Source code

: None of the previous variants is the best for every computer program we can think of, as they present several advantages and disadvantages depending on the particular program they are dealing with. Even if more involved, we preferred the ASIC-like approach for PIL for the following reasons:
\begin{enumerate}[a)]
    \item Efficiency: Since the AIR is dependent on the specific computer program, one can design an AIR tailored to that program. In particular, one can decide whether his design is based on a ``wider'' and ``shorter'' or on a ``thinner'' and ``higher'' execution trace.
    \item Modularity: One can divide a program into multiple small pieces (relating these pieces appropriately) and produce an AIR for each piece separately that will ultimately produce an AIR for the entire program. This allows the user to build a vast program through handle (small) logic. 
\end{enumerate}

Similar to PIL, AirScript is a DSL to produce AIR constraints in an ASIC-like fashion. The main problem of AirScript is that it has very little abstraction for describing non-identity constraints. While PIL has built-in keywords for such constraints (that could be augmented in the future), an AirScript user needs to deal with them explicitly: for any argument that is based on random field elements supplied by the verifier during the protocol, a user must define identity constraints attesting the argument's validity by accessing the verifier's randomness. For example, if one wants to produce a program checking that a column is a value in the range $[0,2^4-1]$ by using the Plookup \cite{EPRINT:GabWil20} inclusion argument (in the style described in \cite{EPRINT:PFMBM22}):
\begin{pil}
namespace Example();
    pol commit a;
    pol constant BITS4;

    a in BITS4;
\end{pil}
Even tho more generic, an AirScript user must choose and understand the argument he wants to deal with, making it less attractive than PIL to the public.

___

> Aim of the task: Exactly reproduce the lines from the one containing "Similar to PIL, AirScript" through the end of the records, and only those lines.

> Your solution:
Similar to PIL, AirScript is a DSL to produce AIR constraints in an ASIC-like fashion. The main problem of AirScript is that it has very little abstraction for describing non-identity constraints. While PIL has built-in keywords for such constraints (that could be augmented in the future), an AirScript user needs to deal with them explicitly: for any argument that is based on random field elements supplied by the verifier during the protocol, a user must define identity constraints attesting the argument's validity by accessing the verifier's randomness. For example, if one wants to produce a program checking that a column is a value in the range $[0,2^4-1]$ by using the Plookup \cite{EPRINT:GabWil20} inclusion argument (in the style described in \cite{EPRINT:PFMBM22}):
\begin{pil}
namespace Example();
    pol commit a;
    pol constant BITS4;

    a in BITS4;
\end{pil}
Even tho more generic, an AirScript user must choose and understand the argument he wants to deal with, making it less attractive than PIL to the public.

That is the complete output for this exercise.